Problem
In Atlassian, we ship every new feature and code path behind a feature flag to stage rollouts safely and learn quickly about problems.
As products mature, feature flags accumulate. Each successful rollout leaves behind dead code paths, stale configuration, and follow‑up tickets to “clean up the flag later”. With company‑wide requirements for feature flag coverage, this work is important, but it’s also highly repetitive and easy to postpone.
One of my services has managed 160 feature flags since inception, with 40 created in the past 60 days which showcases how feature flags became daily feature work for developers. Especially in era of AI, this rate still increases.
Each Feature Flag has a Work Item for cleanup.

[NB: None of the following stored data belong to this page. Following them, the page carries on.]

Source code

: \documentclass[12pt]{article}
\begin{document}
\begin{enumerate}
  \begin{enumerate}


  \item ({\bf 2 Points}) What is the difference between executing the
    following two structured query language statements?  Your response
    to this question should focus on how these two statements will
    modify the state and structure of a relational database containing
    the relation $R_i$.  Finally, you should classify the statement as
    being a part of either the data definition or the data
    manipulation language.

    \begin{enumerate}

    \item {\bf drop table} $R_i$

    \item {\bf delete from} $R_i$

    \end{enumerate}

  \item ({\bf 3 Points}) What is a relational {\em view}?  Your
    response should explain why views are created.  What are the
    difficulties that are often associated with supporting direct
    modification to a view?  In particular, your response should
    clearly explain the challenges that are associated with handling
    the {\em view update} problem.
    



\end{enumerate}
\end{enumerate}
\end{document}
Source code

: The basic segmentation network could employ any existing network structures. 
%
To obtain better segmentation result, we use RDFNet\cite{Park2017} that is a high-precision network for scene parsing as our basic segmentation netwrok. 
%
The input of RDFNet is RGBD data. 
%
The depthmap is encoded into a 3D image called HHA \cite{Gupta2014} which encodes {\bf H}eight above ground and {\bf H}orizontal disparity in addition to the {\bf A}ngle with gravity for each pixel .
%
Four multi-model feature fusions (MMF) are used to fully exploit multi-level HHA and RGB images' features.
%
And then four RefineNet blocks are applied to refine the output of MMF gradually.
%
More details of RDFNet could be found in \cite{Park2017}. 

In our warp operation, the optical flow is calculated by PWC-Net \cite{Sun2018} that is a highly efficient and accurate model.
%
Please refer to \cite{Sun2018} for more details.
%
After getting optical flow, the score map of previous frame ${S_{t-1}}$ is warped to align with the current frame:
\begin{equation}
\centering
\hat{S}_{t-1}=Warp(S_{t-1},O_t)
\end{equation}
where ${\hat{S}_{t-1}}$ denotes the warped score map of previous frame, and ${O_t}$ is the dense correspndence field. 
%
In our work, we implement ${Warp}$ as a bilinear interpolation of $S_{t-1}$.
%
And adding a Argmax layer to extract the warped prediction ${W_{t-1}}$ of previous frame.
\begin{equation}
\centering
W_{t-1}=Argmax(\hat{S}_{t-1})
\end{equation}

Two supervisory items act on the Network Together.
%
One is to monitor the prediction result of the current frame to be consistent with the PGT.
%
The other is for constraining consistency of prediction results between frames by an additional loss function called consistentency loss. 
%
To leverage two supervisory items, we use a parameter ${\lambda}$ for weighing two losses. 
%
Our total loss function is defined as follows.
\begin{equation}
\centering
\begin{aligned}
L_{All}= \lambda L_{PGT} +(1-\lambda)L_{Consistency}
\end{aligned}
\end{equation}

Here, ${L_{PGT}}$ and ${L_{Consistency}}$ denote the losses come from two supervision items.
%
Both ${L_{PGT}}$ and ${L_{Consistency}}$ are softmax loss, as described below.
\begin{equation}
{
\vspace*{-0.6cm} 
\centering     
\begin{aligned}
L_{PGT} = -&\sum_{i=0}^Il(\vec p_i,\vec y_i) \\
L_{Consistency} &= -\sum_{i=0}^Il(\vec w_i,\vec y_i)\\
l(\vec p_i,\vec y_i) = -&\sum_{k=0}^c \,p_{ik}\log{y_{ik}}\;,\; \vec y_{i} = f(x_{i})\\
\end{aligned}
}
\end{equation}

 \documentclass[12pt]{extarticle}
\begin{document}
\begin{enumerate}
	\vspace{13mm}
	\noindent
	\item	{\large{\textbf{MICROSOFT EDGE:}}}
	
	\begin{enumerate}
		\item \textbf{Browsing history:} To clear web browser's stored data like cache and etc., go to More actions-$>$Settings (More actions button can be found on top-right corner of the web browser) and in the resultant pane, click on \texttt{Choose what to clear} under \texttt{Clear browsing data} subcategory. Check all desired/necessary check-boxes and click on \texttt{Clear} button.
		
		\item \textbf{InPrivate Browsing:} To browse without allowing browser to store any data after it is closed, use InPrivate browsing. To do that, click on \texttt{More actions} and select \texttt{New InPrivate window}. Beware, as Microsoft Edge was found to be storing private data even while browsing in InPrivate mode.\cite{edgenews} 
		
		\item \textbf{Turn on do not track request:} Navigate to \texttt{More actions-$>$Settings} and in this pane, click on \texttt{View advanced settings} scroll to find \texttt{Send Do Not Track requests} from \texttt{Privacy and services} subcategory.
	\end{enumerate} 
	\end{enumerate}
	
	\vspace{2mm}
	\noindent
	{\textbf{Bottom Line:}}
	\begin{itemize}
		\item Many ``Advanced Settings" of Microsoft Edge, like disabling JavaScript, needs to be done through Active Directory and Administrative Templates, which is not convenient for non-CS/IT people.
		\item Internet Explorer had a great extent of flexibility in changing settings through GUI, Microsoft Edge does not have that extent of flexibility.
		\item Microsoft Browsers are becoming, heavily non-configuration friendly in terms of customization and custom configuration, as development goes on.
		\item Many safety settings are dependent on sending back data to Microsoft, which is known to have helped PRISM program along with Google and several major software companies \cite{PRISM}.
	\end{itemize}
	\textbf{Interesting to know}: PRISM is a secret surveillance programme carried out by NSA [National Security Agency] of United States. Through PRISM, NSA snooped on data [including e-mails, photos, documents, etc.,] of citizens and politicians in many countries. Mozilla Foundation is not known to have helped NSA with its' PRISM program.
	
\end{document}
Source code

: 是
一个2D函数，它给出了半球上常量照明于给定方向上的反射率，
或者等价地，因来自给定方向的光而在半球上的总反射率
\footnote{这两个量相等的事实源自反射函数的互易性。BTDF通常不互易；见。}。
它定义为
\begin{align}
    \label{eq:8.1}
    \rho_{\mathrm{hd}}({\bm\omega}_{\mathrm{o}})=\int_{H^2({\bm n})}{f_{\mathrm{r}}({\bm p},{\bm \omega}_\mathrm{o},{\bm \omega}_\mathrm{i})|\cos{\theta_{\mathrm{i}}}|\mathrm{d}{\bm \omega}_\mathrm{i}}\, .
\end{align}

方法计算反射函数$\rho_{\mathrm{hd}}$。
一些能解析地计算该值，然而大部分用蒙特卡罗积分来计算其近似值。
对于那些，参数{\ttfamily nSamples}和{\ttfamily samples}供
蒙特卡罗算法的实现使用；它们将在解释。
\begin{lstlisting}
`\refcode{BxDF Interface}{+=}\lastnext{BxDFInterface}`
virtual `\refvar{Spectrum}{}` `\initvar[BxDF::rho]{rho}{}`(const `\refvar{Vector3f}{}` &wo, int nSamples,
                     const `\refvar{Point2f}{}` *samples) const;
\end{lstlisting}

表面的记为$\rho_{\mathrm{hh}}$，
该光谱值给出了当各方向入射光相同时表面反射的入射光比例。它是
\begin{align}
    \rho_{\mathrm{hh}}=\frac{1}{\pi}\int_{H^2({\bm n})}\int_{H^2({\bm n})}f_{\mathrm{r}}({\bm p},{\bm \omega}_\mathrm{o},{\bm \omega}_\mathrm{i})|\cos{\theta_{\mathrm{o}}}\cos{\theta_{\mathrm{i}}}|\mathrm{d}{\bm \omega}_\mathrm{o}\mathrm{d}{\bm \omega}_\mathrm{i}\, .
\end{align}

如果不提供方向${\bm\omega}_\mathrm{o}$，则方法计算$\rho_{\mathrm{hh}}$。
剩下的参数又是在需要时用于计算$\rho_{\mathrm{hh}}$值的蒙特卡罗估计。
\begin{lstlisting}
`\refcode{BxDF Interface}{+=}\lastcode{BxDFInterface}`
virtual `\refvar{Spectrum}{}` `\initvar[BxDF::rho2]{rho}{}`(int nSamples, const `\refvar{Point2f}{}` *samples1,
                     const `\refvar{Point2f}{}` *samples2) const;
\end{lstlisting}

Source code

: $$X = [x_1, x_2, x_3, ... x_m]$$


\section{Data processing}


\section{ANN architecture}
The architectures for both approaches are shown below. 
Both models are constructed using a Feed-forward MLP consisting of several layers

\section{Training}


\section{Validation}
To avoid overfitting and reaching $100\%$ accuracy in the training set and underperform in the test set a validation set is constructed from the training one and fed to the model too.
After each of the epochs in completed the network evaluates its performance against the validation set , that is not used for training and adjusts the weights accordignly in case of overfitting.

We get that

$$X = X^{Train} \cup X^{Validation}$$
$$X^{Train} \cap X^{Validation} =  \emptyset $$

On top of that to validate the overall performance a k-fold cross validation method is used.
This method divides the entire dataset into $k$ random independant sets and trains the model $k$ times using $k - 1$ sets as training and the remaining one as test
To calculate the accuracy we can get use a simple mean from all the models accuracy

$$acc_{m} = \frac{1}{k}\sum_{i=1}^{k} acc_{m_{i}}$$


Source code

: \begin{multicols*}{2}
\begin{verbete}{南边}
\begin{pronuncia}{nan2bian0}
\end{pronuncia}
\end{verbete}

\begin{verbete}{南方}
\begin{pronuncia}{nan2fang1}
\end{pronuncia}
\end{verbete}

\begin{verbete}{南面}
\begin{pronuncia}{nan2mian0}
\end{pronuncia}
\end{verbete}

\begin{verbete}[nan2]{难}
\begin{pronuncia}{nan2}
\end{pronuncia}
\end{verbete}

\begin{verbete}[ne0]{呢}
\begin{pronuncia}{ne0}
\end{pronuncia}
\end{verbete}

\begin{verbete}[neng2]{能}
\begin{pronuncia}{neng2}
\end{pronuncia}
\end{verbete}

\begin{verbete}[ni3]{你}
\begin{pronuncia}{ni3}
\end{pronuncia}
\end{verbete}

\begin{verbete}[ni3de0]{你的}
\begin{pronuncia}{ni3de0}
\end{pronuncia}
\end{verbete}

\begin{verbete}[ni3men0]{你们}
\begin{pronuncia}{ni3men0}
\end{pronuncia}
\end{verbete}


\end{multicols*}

Engineers must track these Work Items to remove dead code and unnecessary complexity that cause context switching and interrupt new feature development.
Given interruptions and Sprint planning, our cleanup rate lagged behind the introduction of new feature flags. Consequently, we sometimes in our Sprints, had to prioritized cleanup over tasks.
So, with our time allocated time for developer productivity, we have decided to do something with it, with help of Rovo Dev!
The first iteration
As with every new flow or experiment we wanted to start from the basic flow and improve it further in next iterations. So the first obvious one that already some of my Teammates were using, is to just use directly Rovo Dev CLI.
Why “generic AI prompts” weren’t enough
Most AI coding tools ship with a generic “feature flag cleanup” capability. In practice, that wasn’t good enough for us.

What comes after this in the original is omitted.